Paul Clements (Software Engineering Institute)
clements@sei.cmu.edu

Participants:

Cornelia Boldyreff (University of Durham)
Greg Butler (Concordia University)
Ernesto Guerrieri (Buzzeo, Inc.)
David Hale (University of Alabama)
Oh-Cheon Kwon (University of Durham)
Cuauhtemoc Lemus (University of Houston)
Fatima Mili (Oakland University)
Jeff Poulin (Lockheed Martin Federal Systems)

  1. Introduction
  2. A product line is a group of related systems that, taken together, address a specific market segment. Product lines are most efficiently built from a common set of reusable assets: domain model, requirements, architecture, software components, test plans, project schedules, tools and environments, etc. A product line built in this way epitomizes planned and systematic reuse.

    This working group explored the issues—technical, organizational, and market—associated with successful fielding of a product line from a common asset base. Experience reports were shared where available. The group’s discussion centered around terminology, experience reports, success factors, risks, architecture, and change management. Each will be discussed in turn.

  3. Terminology
  4. The group agreed to distinguish between a product line, which is a set of related systems that together address a market segment, and a product family, which is a set of related systems that are built from a common set of core assets.

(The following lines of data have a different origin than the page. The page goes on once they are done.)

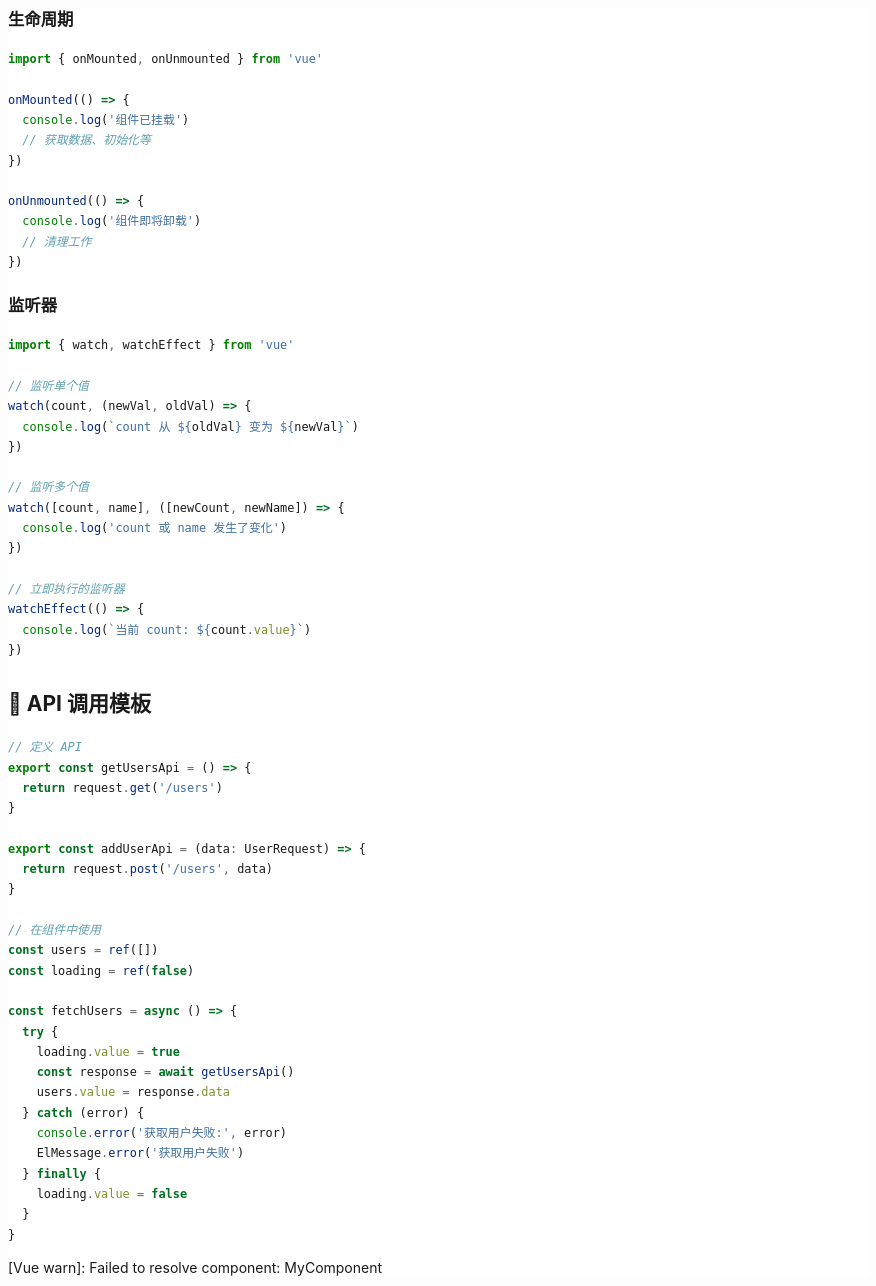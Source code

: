### 生命周期
```typescript
import { onMounted, onUnmounted } from 'vue'

onMounted(() => {
  console.log('组件已挂载')
  // 获取数据、初始化等
})

onUnmounted(() => {
  console.log('组件即将卸载')
  // 清理工作
})
```

### 监听器
```typescript
import { watch, watchEffect } from 'vue'

// 监听单个值
watch(count, (newVal, oldVal) => {
  console.log(`count 从 ${oldVal} 变为 ${newVal}`)
})

// 监听多个值
watch([count, name], ([newCount, newName]) => {
  console.log('count 或 name 发生了变化')
})

// 立即执行的监听器
watchEffect(() => {
  console.log(`当前 count: ${count.value}`)
})
```

## 📡 API 调用模板

```typescript
// 定义 API
export const getUsersApi = () => {
  return request.get('/users')
}

export const addUserApi = (data: UserRequest) => {
  return request.post('/users', data)
}

// 在组件中使用
const users = ref([])
const loading = ref(false)

const fetchUsers = async () => {
  try {
    loading.value = true
    const response = await getUsersApi()
    users.value = response.data
  } catch (error) {
    console.error('获取用户失败:', error)
    ElMessage.error('获取用户失败')
  } finally {
    loading.value = false
  }
}
```

[Vue warn]: Failed to resolve component: MyComponent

Thus, a product line is a market- or customer-driven concept, whereas a product family is a technology- or implementation-dependent concept. A product line need not be built as a product family (i.e., from a common set of core assets) although in the context of a reuse conference this type of product line is what we agreed to consider. Conversely, a product family need not be a product line (i.e., addressing a particular market niche).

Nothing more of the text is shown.